Das ist das „Programm", das das Leben selbst der russischen revolutionären sozialistischen Partei vorschreibt. Wird sie imstande sein, dieses Programm zu verwirklichen? Wird sie die phantastischen Pläne und Vorhaben aufgeben wollen, die, man muss es gestehen, dem Gefühl und der Einbildungskraft so viel bedeuten? Vorläufig ist es noch schwer, darauf mit Sicherheit zu antworten. Die „Ankündigung der Herausgabe des ’Westnik Narodnoj Woli'" spricht von den politischen Aufgaben der revolutionären Partei nur in allgemeinster Form . Die Redaktion des „Westnik" nennt diese Ziele „genau bestimmt" und hält es offenbar nicht für notwendig, sie in ihrer Ankündigung von neuem zu bestimmen. Hat man also Grund zu fürchten, dass sie es auch nicht für nötig halten wird, sich zu fragen, ob „die genau bestimmten Verhältnisse" der gegenwärtigen russischen Wirklichkeit „den genau bestimmten Zielen" der Partei Narodnaja Wolja entsprechen?
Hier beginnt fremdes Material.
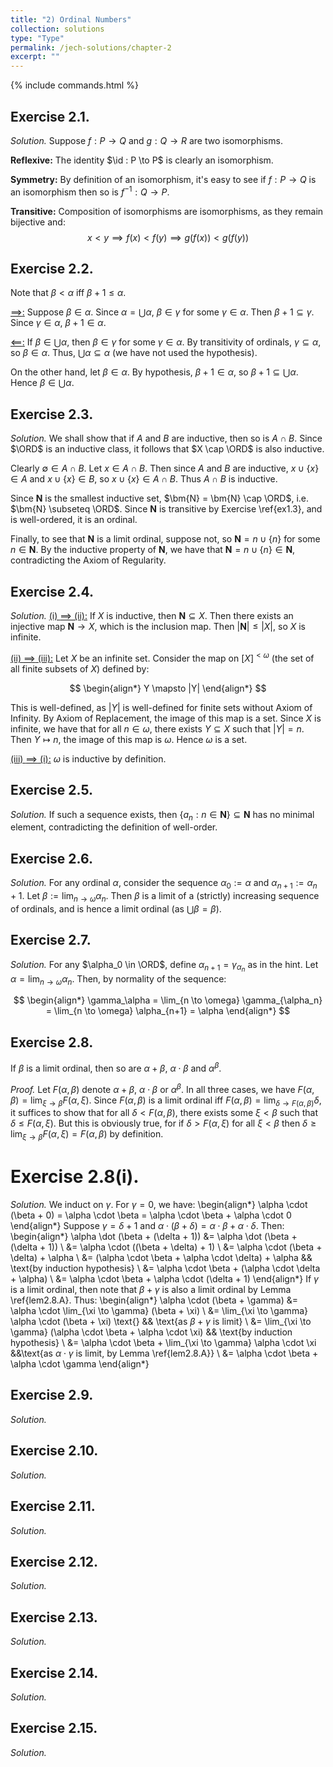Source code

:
 ```yaml
---
title: "2) Ordinal Numbers"
collection: solutions
type: "Type"
permalink: /jech-solutions/chapter-2
excerpt: ""
---
```


{% include commands.html %}

<a name="ex2.1"></a>
## Exercise 2.1.
<i>Solution.</i> Suppose $f : P \to Q$ and $g : Q \to R$ are two isomorphisms.
    
<b>Reflexive:</b> The identity $\id : P \to P$ is clearly an isomorphism.
    
<b>Symmetry:</b> By definition of an isomorphism, it's easy to see if $f : P \to Q$ is an isomorphism then so is $f^{-1} : Q \to P$.
    
<b>Transitive:</b> Composition of isomorphisms are isomorphisms, as they remain bijective and:
$$
  x < y \implies f(x) < f(y) \implies g(f(x)) < g(f(y))
$$

<a name="ex2.2"></a>
## Exercise 2.2.
Note that $\beta < \alpha$ iff $\beta + 1 \leq \alpha$.

<u>$\implies$:</u> Suppose $\beta \in \alpha$. Since $\alpha = \bigcup \alpha$, $\beta \in \gamma$ for some $\gamma \in \alpha$. Then $\beta + 1 \subseteq \gamma$. Since $\gamma \in \alpha$, $\beta + 1 \in \alpha$.
    
<u>$\impliedby$:</u> If $\beta \in \bigcup \alpha$, then $\beta \in \gamma$ for some $\gamma \in \alpha$. By transitivity of ordinals, $\gamma \subseteq \alpha$, so $\beta \in \alpha$. Thus, $\bigcup \alpha \subseteq \alpha$ (we have not used the hypothesis).
    
On the other hand, let $\beta \in \alpha$. By hypothesis, $\beta + 1 \in \alpha$, so $\beta + 1 \subseteq \bigcup\alpha$. Hence $\beta \in \bigcup\alpha$.

<a name="ex2.3"></a>
## Exercise 2.3.
<i>Solution.</i>  We shall show that if $A$ and $B$ are inductive, then so is $A \cap B$. Since $\ORD$ is an inductive class, it follows that $X \cap \ORD$ is also inductive.
    
Clearly $\emptyset \in A \cap B$. Let $x \in A \cap B$. Then since $A$ and $B$ are inductive, $x \cup \{x\} \in A$ and $x \cup \{x\} \in B$, so $x \cup \{x\} \in A \cap B$. Thus $A \cap B$ is inductive.
    
Since $\bm{N}$ is the smallest inductive set, $\bm{N} = \bm{N} \cap \ORD$, i.e. $\bm{N} \subseteq \ORD$. Since $\bm{N}$ is transitive by Exercise \ref{ex1.3}, and is well-ordered, it is an ordinal. 
    
Finally, to see that $\bm{N}$ is a limit ordinal, suppose not, so $\bm{N} = n \cup \{n\}$ for some $n \in \bm{N}$. By the inductive property of $\bm{N}$, we have that $\bm{N} = n \cup \{n\} \in \bm{N}$, contradicting the Axiom of Regularity.

<a name="ex2.4"></a>
## Exercise 2.4.
<i>Solution.</i> <u>(i) $\implies$ (ii):</u> If $X$ is inductive, then $\bm{N} \subseteq X$. Then there exists an injective map $\bm{N} \to X$, which is the inclusion map. Then $|\bm{N}| \leq |X|$, so $X$ is infinite.
    
<u>(ii) $\implies$ (iii):</u> Let $X$ be an infinite set. Consider the map on $[X]^{<\omega}$ (the set of all finite subsets of $X$) defined by:

$$
\begin{align*}
    Y \mapsto |Y|
\end{align*}
$$

This is well-defined, as $|Y|$ is well-defined for finite sets without Axiom of Infinity. By Axiom of Replacement, the image of this map is a set. Since $X$ is infinite, we have that for all $n \in \omega$, there exists $Y \subseteq X$ such that $|Y| = n$. Then $Y \mapsto n$, the image of this map is $\omega$. Hence $\omega$ is a set.
    
<u>(iii) $\implies$ (i):</u> $\omega$ is inductive by definition.

<a name="ex2.5"></a>
## Exercise 2.5.
<i>Solution.</i>  If such a sequence exists, then $\{a_n : n \in \bm{N}\} \subseteq \bm{N}$ has no minimal element, contradicting the definition of well-order.

<a name="ex2.6"></a>
## Exercise 2.6.
<i>Solution.</i>  For any ordinal $\alpha$, consider the sequence $\alpha_0 := \alpha$ and $\alpha_{n+1} := \alpha_n + 1$. Let $\beta := \lim_{n \to \omega} \alpha_n$. Then $\beta$ is a limit of a (strictly) increasing sequence of ordinals, and is hence a limit ordinal (as $\bigcup\beta = \beta$).

<a name="ex2.7"></a>
## Exercise 2.7.
<i>Solution.</i>  For any $\alpha_0 \in \ORD$, define $\alpha_{n+1} = \gamma_{\alpha_n}$ as in the hint. Let $\alpha = \lim_{n \to \omega} \alpha_n$. Then, by normality of the sequence:

$$
\begin{align*}
        \gamma_\alpha = \lim_{n \to \omega} \gamma_{\alpha_n} = \lim_{n \to \omega} \alpha_{n+1} = \alpha
\end{align*}
$$

<a name="ex2.8"></a>
## Exercise 2.8.
<a name="lem2.8.A"></a>
If $\beta$ is a limit ordinal, then so are $\alpha + \beta$, $\alpha \cdot \beta$ and $\alpha^\beta$.

<i>Proof.</i> Let $F(\alpha,\beta)$ denote $\alpha + \beta$, $\alpha \cdot \beta$ or $\alpha^\beta$. In all three cases, we have $F(\alpha,\beta) = \lim_{\xi \to \beta} F(\alpha,\xi)$. Since $F(\alpha,\beta)$ is a limit ordinal iff $F(\alpha,\beta) = \lim_{\delta \to F(\alpha,\beta)} \delta$, it suffices to show that for all $\delta < F(\alpha,\beta)$, there exists some $\xi < \beta$ such that $\delta \leq F(\alpha,\xi$). But this is obviously true, for if $\delta > F(\alpha,\xi)$ for all $\xi < \beta$ then $\delta \geq \lim_{\xi \to \beta} F(\alpha,\xi) = F(\alpha,\beta)$ by definition.

<a name="ex2.8(i)"></a>
# Exercise 2.8(i).
<i>Solution.</i> We induct on $\gamma$. For $\gamma = 0$, we have:
    \begin{align*}
        \alpha \cdot (\beta + 0) = \alpha \cdot \beta = \alpha \cdot \beta + \alpha \cdot 0
    \end{align*}
    Suppose $\gamma = \delta + 1$ and $\alpha \cdot (\beta + \delta) = \alpha \cdot \beta + \alpha \cdot \delta$. Then:
    \begin{align*}
        \alpha \dot (\beta + (\delta + 1)) &= \alpha \dot (\beta + (\delta + 1)) \\
        &= \alpha \cdot ((\beta + \delta) + 1) \\
        &= \alpha \cdot (\beta + \delta) + \alpha \\
        &= (\alpha \cdot \beta + \alpha \cdot \delta) + \alpha && \text{by induction hypothesis} \\
        &= \alpha \cdot \beta + (\alpha \cdot \delta + \alpha) \\
        &= \alpha \cdot \beta + \alpha \cdot (\delta + 1) 
    \end{align*}
    If $\gamma$ is a limit ordinal, then note that $\beta + \gamma$ is also a limit ordinal by Lemma \ref{lem2.8.A}. Thus:
    \begin{align*}
        \alpha \cdot (\beta + \gamma) &= \alpha \cdot \lim_{\xi \to \gamma} (\beta + \xi) \\
        &= \lim_{\xi \to \gamma} \alpha \cdot (\beta + \xi) \text{} && \text{as $\beta + \gamma$ is limit} \\
        &= \lim_{\xi \to \gamma} (\alpha \cdot \beta + \alpha \cdot \xi) && \text{by induction hypothesis} \\
        &= \alpha \cdot \beta + \lim_{\xi \to \gamma} \alpha \cdot \xi &&\text{as $\alpha \cdot \gamma$ is limit, by Lemma \ref{lem2.8.A}} \\
        &= \alpha \cdot \beta + \alpha \cdot \gamma
    \end{align*} 

<a name="ex2.9"></a>
## Exercise 2.9.
<i>Solution.</i>  

<a name="ex2.10"></a>
## Exercise 2.10.
<i>Solution.</i>  

<a name="ex2.11"></a>
## Exercise 2.11.
<i>Solution.</i>  

<a name="ex2.12"></a>
## Exercise 2.12.
<i>Solution.</i>  

<a name="ex2.13"></a>
## Exercise 2.13.
<i>Solution.</i>  

<a name="ex2.14"></a>
## Exercise 2.14.
<i>Solution.</i>  

<a name="ex2.15"></a>
## Exercise 2.15.
<i>Solution.</i>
In diesem Falle wird das neue Organ das dringendste Bedürfnis unserer revolutionären Literatur unbefriedigt lassen – das Bedürfnis nach einer kritischen Revision der veralteten Programme und der traditionellen Methoden unserer Tätigkeit. Doch wir hoffen, dass die Zukunft unsere Befürchtungen zerstreuen wird. Wir wollten gern glauben, dass das neue Organ diese Aufgaben unserer revolutionären Partei, von deren Lösung ihre Zukunft abhängt, nüchtern betrachtet. Das gesellschaftliche Leben wird den jetzigen Illusionen der Partei mit derselben Schonungslosigkeit begegnen, mit der es den Illusionen unserer „Rebellen" und Propagandisten begegnet ist.

Es ist besser, jetzt seinen Hinweisen zu folgen, als später seine harten Lektionen mit neuen Spaltungen und neuen Enttäuschungen zu bezahlen.

A Siehe die Broschüre „Andrej Iwanowitsch Scheljabow", S. 10

B Siehe „Entwicklung des Sozialismus", S. 18

C Anmerkung zur Ausgabe von 1905: Jetzt hat in Frankreich endgültig der Marxismus gesiegt, dessen grundlegende Sätze, in mehr oder weniger verdrehter Form, sogar von den „Opportunisten" aus dem Lager von Jaurès anerkannt werden.

D Siehe „Confession d'un révolutionnaire“» Préface, p. 4 („Bekenntnisse eines Revolutionärs", S.4 – A.d.Ü.)

E Bis zu welchem Grade Aristoteles ein „Skeptiker in der Frage des Staates" war, ersieht man aus dem ersten Kapitel des ersten Buches seiner „Politik". wo er sagt, „der Staat" sei „die vollendetste Form des Gemeinwesens", sein Zweck sei das „höchste Gut" und daher erweise sich der Staat als eine Erscheinung, „die im höchsten Sinn dieses Wortes natürlich ist, und der Mensch ist das Lebewesen, das gerade durch seine Natur zur staatlichen Form des Gemeinwesens prädestiniert ist." (B, I, C. I, §§ I-XI der deutschen Ausgabe von Susemihl 1879). Der Autor der „Politik" verhält sich in der Tat so „skeptisch" zum Staat wie Proudhon zur Warenproduktion; ersterer konnte sich keine andere höchste Form des Gemeinwesens vorstellen, letzterer ahnte nicht, dass die Produkte unter die Mitglieder der Gesellschaft verteilt werden können, ohne dass sie die Gestalt von Waren annehmen.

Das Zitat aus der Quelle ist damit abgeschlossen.